La dirección del joven Michele Gamba fue irregular, y excepto en el acompañamiento en el aria de “Nemorino”, no cuida suficientemente el respiro que necesita el cantabile donizettiano. Tuvo tendencia a pedir a la orquesta una sonoridad excesiva que a ratos, tapaba las voces, sobre todo la del inquieto Vittorio Grigolo.
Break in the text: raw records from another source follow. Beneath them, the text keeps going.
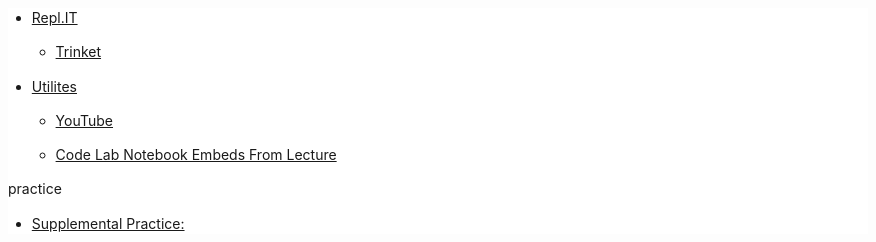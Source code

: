 -   <span class="text-4505230f--TextH400-3033861f--textContentFamily-49a318e1"><span data-key="63d7f968c098422bb59db24cce5b18b6"><span data-offset-key="63d7f968c098422bb59db24cce5b18b6:0"><span data-slate-zero-width="z">​</span></span></span><a href="https://bgoonz42.gitbook.io/datastructures-in-pytho/utilities/repl.it/README" class="link-a079aa82--primary-53a25e66--link-faf6c434"><span data-key="06844936ce3a491a88962b3cd6dcce66"><span data-offset-key="06844936ce3a491a88962b3cd6dcce66:0">Repl.IT</span></span></a><span data-key="66c30e1818804759906350e880f77188"><span data-offset-key="66c30e1818804759906350e880f77188:0"><span data-slate-zero-width="z">​</span></span></span></span>

    -   <span class="text-4505230f--TextH400-3033861f--textContentFamily-49a318e1"><span data-key="007b20acc7d84cba8831b63cb5b9fd4e"><span data-offset-key="007b20acc7d84cba8831b63cb5b9fd4e:0"><span data-slate-zero-width="z">​</span></span></span><a href="utilities/repl.it/trinket.html" class="link-a079aa82--primary-53a25e66--link-faf6c434"><span data-key="b9e42e135d674202b86e83c880e02993"><span data-offset-key="b9e42e135d674202b86e83c880e02993:0">Trinket</span></span></a><span data-key="ce55272c794b4a7fb5dee0b9957d7a04"><span data-offset-key="ce55272c794b4a7fb5dee0b9957d7a04:0"><span data-slate-zero-width="z">​</span></span></span></span>

-   <span class="text-4505230f--TextH400-3033861f--textContentFamily-49a318e1"><span data-key="5c872e93fcb442f0b9fff53b93f58e07"><span data-offset-key="5c872e93fcb442f0b9fff53b93f58e07:0"><span data-slate-zero-width="z">​</span></span></span><a href="https://bgoonz42.gitbook.io/datastructures-in-pytho/utilities/untitled/README" class="link-a079aa82--primary-53a25e66--link-faf6c434"><span data-key="a54f4248f9f44fbeb2f1c4f1cf00a5a0"><span data-offset-key="a54f4248f9f44fbeb2f1c4f1cf00a5a0:0">Utilites</span></span></a><span data-key="6a557d3a1dc34adf9e08c7ff38819a57"><span data-offset-key="6a557d3a1dc34adf9e08c7ff38819a57:0"><span data-slate-zero-width="z">​</span></span></span></span>

    -   <span class="text-4505230f--TextH400-3033861f--textContentFamily-49a318e1"><span data-key="beecfc026f8f4bccaa5d49554a7de71c"><span data-offset-key="beecfc026f8f4bccaa5d49554a7de71c:0"><span data-slate-zero-width="z">​</span></span></span><a href="utilities/untitled/untitled.html" class="link-a079aa82--primary-53a25e66--link-faf6c434"><span data-key="0d8b925e8cc14b4b9508bc1d1ba2eda3"><span data-offset-key="0d8b925e8cc14b4b9508bc1d1ba2eda3:0">YouTube</span></span></a><span data-key="8a4987fa0b334048bffef28cad33ce44"><span data-offset-key="8a4987fa0b334048bffef28cad33ce44:0"><span data-slate-zero-width="z">​</span></span></span></span>

    -   <span class="text-4505230f--TextH400-3033861f--textContentFamily-49a318e1"><span data-key="1145081c68bf42fbb3827c327c3b222a"><span data-offset-key="1145081c68bf42fbb3827c327c3b222a:0"><span data-slate-zero-width="z">​</span></span></span><a href="utilities/untitled/code-lab-notebook-embeds-from-lecture.html" class="link-a079aa82--primary-53a25e66--link-faf6c434"><span data-key="3f4b4548c7e0452d9510e248d1c37b9f"><span data-offset-key="3f4b4548c7e0452d9510e248d1c37b9f:0">Code Lab Notebook Embeds From Lecture</span></span></a><span data-key="9990368d12cf4167858564aef794ed2d"><span data-offset-key="9990368d12cf4167858564aef794ed2d:0"><span data-slate-zero-width="z">​</span></span></span></span>

<span class="text-4505230f--HeadingH600-23f228db--textContentFamily-49a318e1"><span data-key="dd6045059ff443459afac8f092b90e5b"><span data-offset-key="dd6045059ff443459afac8f092b90e5b:0">practice</span></span></span>

-   <span class="text-4505230f--TextH400-3033861f--textContentFamily-49a318e1"><span data-key="7b5c9cf7ea9c422ebd645f95a9bacf75"><span data-offset-key="7b5c9cf7ea9c422ebd645f95a9bacf75:0"><span data-slate-zero-width="z">​</span></span></span><a href="https://bgoonz42.gitbook.io/datastructures-in-pytho/practice/supplemental-practice/README" class="link-a079aa82--primary-53a25e66--link-faf6c434"><span data-key="387030b029394aceb8dcd3f1aac31590"><span data-offset-key="387030b029394aceb8dcd3f1aac31590:0">Supplemental Practice:</span></span></a><span data-key="d9f9f8412fa949499a07377321342024"><span data-offset-key="d9f9f8412fa949499a07377321342024:0"><span data-slate-zero-width="z">​</span></span></span></span>
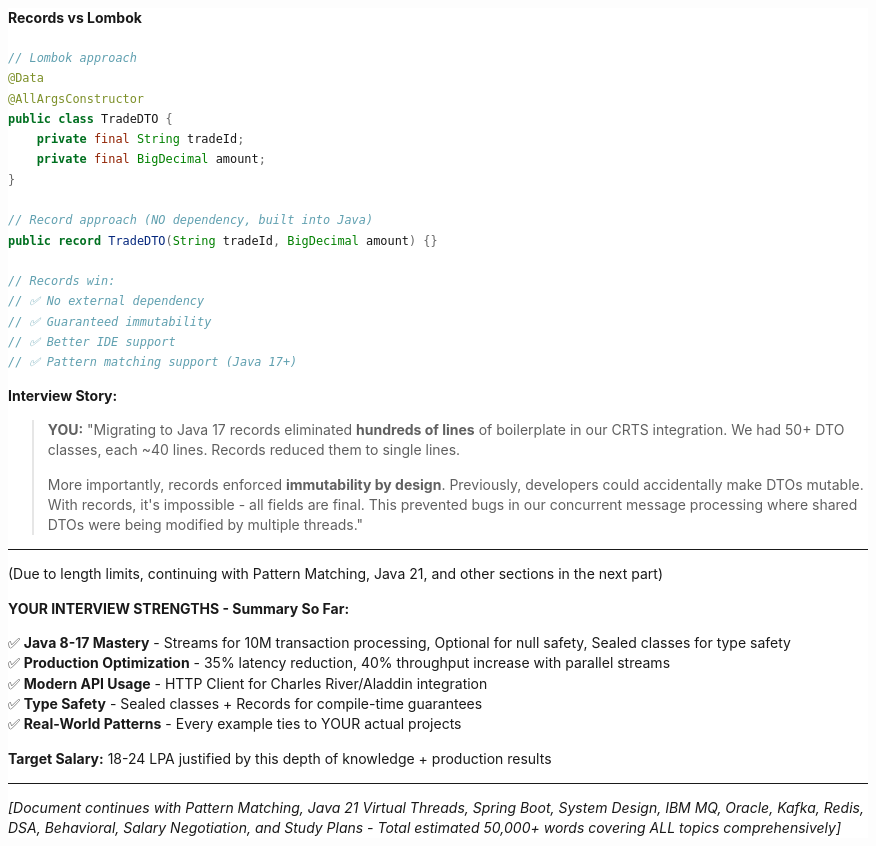 #### **Records vs Lombok**

```java
// Lombok approach
@Data
@AllArgsConstructor
public class TradeDTO {
    private final String tradeId;
    private final BigDecimal amount;
}

// Record approach (NO dependency, built into Java)
public record TradeDTO(String tradeId, BigDecimal amount) {}

// Records win:
// ✅ No external dependency
// ✅ Guaranteed immutability
// ✅ Better IDE support
// ✅ Pattern matching support (Java 17+)
```

**Interview Story:**

> **YOU:** "Migrating to Java 17 records eliminated **hundreds of lines** of boilerplate in our CRTS integration. We had 50+ DTO classes, each ~40 lines. Records reduced them to single lines.
> 
> More importantly, records enforced **immutability by design**. Previously, developers could accidentally make DTOs mutable. With records, it's impossible - all fields are final. This prevented bugs in our concurrent message processing where shared DTOs were being modified by multiple threads."

---

(Due to length limits, continuing with Pattern Matching, Java 21, and other sections in the next part)

**YOUR INTERVIEW STRENGTHS - Summary So Far:**

✅ **Java 8-17 Mastery** - Streams for 10M transaction processing, Optional for null safety, Sealed classes for type safety  
✅ **Production Optimization** - 35% latency reduction, 40% throughput increase with parallel streams  
✅ **Modern API Usage** - HTTP Client for Charles River/Aladdin integration  
✅ **Type Safety** - Sealed classes + Records for compile-time guarantees  
✅ **Real-World Patterns** - Every example ties to YOUR actual projects

**Target Salary:** 18-24 LPA justified by this depth of knowledge + production results

---

*[Document continues with Pattern Matching, Java 21 Virtual Threads, Spring Boot, System Design, IBM MQ, Oracle, Kafka, Redis, DSA, Behavioral, Salary Negotiation, and Study Plans - Total estimated 50,000+ words covering ALL topics comprehensively]*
Le faltó la ligereza que necesita la orquesta en muchos pasajes de ricas y bellas melodías y no alcanzó a contrastar debidamente lo jocoso con la penetrante melancolía que resuena en el canto de los protagonistas . Posiblemente, sus mejores momentos fueron en el preludio, en los coros y en la música garbosa y caricaturescamente marcial que acompaña la presencia en la escena del regimiento.

Muy bien en sus breves intervenciones la vivaracha “Giannetta” de la joven y bella Francesca Pia Vitale, alumna de la Academia de Canto de La Scala.

Impecable y muy bien conjuntado, como es habitual, el coro de La Scala, donde destacan las voces femeninas de extraordinaria calidad frente a los más apagados varones, sobre todo en la cuerda grave, donde sobran barítonos y faltan bajos-cantantes “comme-il-fault”.

Antes de empezar la representación de L’elisr d’amore se guardó un emotivo minuto de silencio, con todos los espectadores puestos en pie, en memoria de la recientemente fallecida Jessye Norman, aunque sus apariciones en ese teatro fueron sólo dos: una como “Aida” y otra, en una memorable Liederabend.